Hypergammaglobulinemia in Hidradenitis Suppurativa Patients: A New Emerging Association.

Abstract

Hypergammaglobulinemia is a sign of B cell and plasma cell hyperactivity marked by elevated levels of gamma globulins, proteins within the gamma fraction of serum electrophoresis, linked to diseases like acute hepatitis, Hodgkin's lymphoma, autoimmune conditions, and neoplasms. Monoclonal gammopathy of undetermined significance (MGUS) is found in 3.2% of individuals over 50 and 5.3% over 70 due to immunosenescence, the gradual immune decline influenced by chronic infections, malnutrition, hormonal dysregulation, and smoking. This retrospective, single-center observational study explored the association between hypergammaglobulinemia and Hidradenitis Suppurativa (HS) based on sex, age, disease severity (IHS4 score), and Adalimumab treatment.
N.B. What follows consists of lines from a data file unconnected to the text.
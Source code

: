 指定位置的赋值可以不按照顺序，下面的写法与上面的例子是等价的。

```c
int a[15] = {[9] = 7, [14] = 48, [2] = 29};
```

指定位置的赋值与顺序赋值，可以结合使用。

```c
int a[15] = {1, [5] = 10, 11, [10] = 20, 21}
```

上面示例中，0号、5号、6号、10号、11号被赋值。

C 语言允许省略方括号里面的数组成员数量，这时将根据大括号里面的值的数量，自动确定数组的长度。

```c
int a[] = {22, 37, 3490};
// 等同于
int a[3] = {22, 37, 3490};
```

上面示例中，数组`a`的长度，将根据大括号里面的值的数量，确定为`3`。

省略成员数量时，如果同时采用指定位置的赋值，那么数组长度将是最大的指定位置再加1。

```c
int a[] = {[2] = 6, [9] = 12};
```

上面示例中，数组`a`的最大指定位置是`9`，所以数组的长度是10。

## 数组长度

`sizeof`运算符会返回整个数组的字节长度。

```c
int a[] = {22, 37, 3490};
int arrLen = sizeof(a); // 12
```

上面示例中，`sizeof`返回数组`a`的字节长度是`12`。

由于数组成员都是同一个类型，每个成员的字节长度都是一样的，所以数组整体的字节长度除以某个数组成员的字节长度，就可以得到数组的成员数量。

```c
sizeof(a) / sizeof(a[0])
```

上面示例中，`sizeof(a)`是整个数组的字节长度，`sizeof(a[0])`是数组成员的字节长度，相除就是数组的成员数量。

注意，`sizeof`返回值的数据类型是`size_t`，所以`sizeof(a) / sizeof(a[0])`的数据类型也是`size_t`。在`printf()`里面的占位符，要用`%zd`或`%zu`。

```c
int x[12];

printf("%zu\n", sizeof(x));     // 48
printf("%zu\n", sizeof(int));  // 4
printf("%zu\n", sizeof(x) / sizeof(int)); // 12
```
Sixty patients (54% women, 46% men, average age 47) were observed over 12 months. Hypergammaglobulinemia was found in 68% of patients, with the highest prevalence in the 15-29 age group (80%). It was also associated with increased disease severity, particularly in younger patients, who showed a reduced clinical response to Adalimumab (average HiSCR difference of 25%). While common inflammation markers like CRP and ESR remain essential for HS management, this study highlighted that hypergammaglobulinemia is more prevalent in younger patients with severe forms of HS. Unlike older patients, where immunosenescence can lead to more normal gamma globulin levels, younger patients demonstrated a strong link between chronic inflammation and disease. The findings suggest further investigation is needed to determine whether hypergammaglobulinemia is merely a marker or contributes to HS pathogenesis. If validated, hypergammaglobulinemia could be used to monitor disease progression and customize treatments. In conclusion, integrating immunological assessments into HS management could improve patient outcomes, particularly in younger demographics. With larger studies, hypergammaglobulinemia might be considered a predictive factor for HS, especially for severe or treatment-resistant cases.